European Molecular Biology Laboratory, European Bioinformatics Institute, Wellcome Genome Campus, Hinxton, Cambridge, CB10 1SD, UK.
Division of Genomic Medicine, National Human Genome Research Institute, National Institutes of Health, Bethesda, MD, 20892-9305, USA.
Genome Biol. 2018 Feb 15;19(1):21. doi: 10.1186/s13059-018-1396-2.
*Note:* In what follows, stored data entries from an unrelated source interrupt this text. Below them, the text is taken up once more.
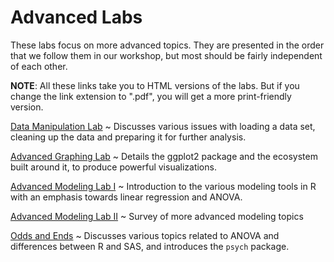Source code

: # Advanced Labs

These labs focus on more advanced topics. They are presented in the order that we follow them in our workshop, but most should be fairly independent of each other.

**NOTE**: All these links take you to HTML versions of the labs. But if you change the link extension to ".pdf", you will get a more print-friendly version.

[Data Manipulation Lab](labs/LabIntroDataCleanup.md)
  ~ Discusses various issues with loading a data set, cleaning up the data and preparing it for further analysis.

[Advanced Graphing Lab](labs/LabIntroGgplot.md)
  ~ Details the ggplot2 package and the ecosystem built around it, to produce powerful visualizations.

[Advanced Modeling Lab I](labs/LabModelingBasic.md)
  ~ Introduction to the various modeling tools in R with an emphasis towards linear regression and ANOVA.

[Advanced Modeling Lab II](labs/LabModelingAdvanced.md)
  ~ Survey of more advanced modeling topics

[Odds and Ends](labs/LabOddsEnds.md)
  ~ Discusses various topics related to ANOVA and differences between R and SAS, and introduces the `psych` package.
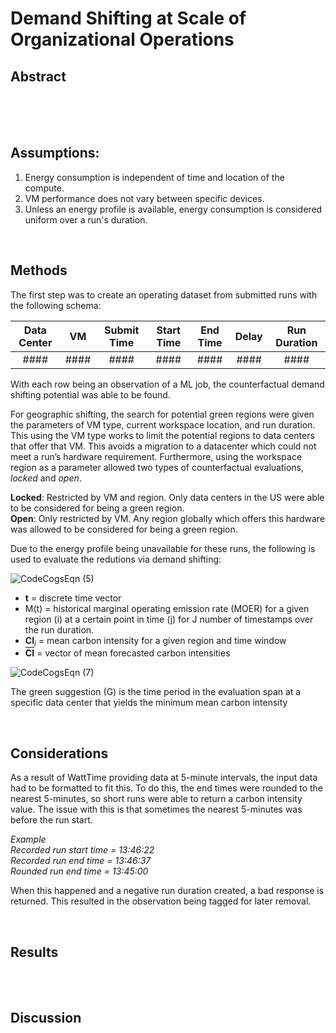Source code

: # Demand Shifting at Scale of Organizational Operations


## Abstract

<br><br><br>





## Assumptions:
1. Energy consumption is independent of time and location of the compute.
2. VM performance does not vary between specific devices. 
3. Unless an energy profile is available, energy consumption is considered uniform over a run's duration.


<br>

## Methods
The first step was to create an operating dataset from submitted runs with the following schema:

| Data Center | VM | Submit Time | Start Time | End Time | Delay | Run Duration |
| :-------------: | :----------: | :-------------: | :----------: | :----------: | :----------: | :----------: |
| #### | #### | #### | #### | #### | #### | #### |

With each row being an observation of a ML job, the counterfactual demand shifting potential was able to be found. 

For geographic shifting, the search for potential green regions were given the parameters of VM type, current workspace location, and run duration.  This using the VM type works to limit the potential regions to data centers that offer that VM.  This avoids a migration to a datacenter which could not meet a run’s hardware requirement. Furthermore, using the workspace region as a parameter allowed two types of counterfactual evaluations, *locked* and *open*. 

**Locked**: Restricted by VM and region.  Only data centers in the US were able to be considered for being a green region. <br>
**Open**: Only restricted by VM.  Any region globally which offers this hardware was allowed to be considered for being a green region.

Due to the energy profile being unavailable for these runs, the following is used to evaluate the redutions via demand shifting: 

![CodeCogsEqn (5)](https://user-images.githubusercontent.com/80305894/136124876-89a750bc-de33-4a06-88fb-db34183dbf16.png)

* **t** = discrete time vector<br>
* M(t) = historical marginal operating emission rate (MOER) for a given region (i) at a certain point in time (j) for J number of timestamps over the run duration.<br>
* <b>CI</b><sub><i>i</i></sub> = mean carbon intensity for a given region and time window 
* **<span style="text-decoration:overline">CI</span>** = vector of mean forecasted carbon intensities  <br>

![CodeCogsEqn (7)](https://user-images.githubusercontent.com/80305894/136124994-f57763ed-88bf-4322-8f79-d3625342eea0.png)

The green suggestion (G) is the time period in the evaluation span at a specific data center that yields the minimum mean carbon intensity



<br>

## Considerations
As a result of WattTime providing data at 5-minute intervals, the input data had to be formatted to fit this.  To do this, the end times were rounded to the nearest 5-minutes, so short runs were able to return a carbon intensity value.  The issue with this is that sometimes the nearest 5-minutes was before the run start.

*Example*  <br>
*Recorded run start time = 13:46:22* <br>
*Recorded run end time  = 13:46:37* <br>
*Rounded run end time =  13:45:00* <br>

When this happened and a negative run duration created, a bad response is returned.  This resulted in the observation being tagged for later removal.


<br>

## Results



<br><br>


## Discussion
The accurate description of ancestry is essential to interpret, access, and integrate human genomics data, and to ensure that these benefit individuals from all ancestral backgrounds. However, there are no established guidelines for the representation of ancestry information. Here we describe a framework for the accurate and standardized description of sample ancestry, and validate it by application to the NHGRI-EBI GWAS Catalog. We confirm known biases and gaps in diversity, and find that African and Hispanic or Latin American ancestry populations contribute a disproportionately high number of associations. It is our hope that widespread adoption of this framework will lead to improved analysis, interpretation, and integration of human genomics data.
准确描述祖先背景对于解释、获取和整合人类基因组学数据至关重要,并且能够确保所有祖先背景的个体都能从中受益。然而,目前还没有关于描述祖先信息的既定准则。在这里,我们描述了一个用于准确和标准化描述样本祖先背景的框架,并通过将其应用于 NHGRI-EBI GWAS 目录进行了验证。我们确认了多样性方面已知的偏差和差距,并发现非洲裔和西班牙裔或拉丁裔人群贡献了不成比例的大量关联。我们希望广泛采用这一框架,从而提高人类基因组学数据的分析、解释和整合水平。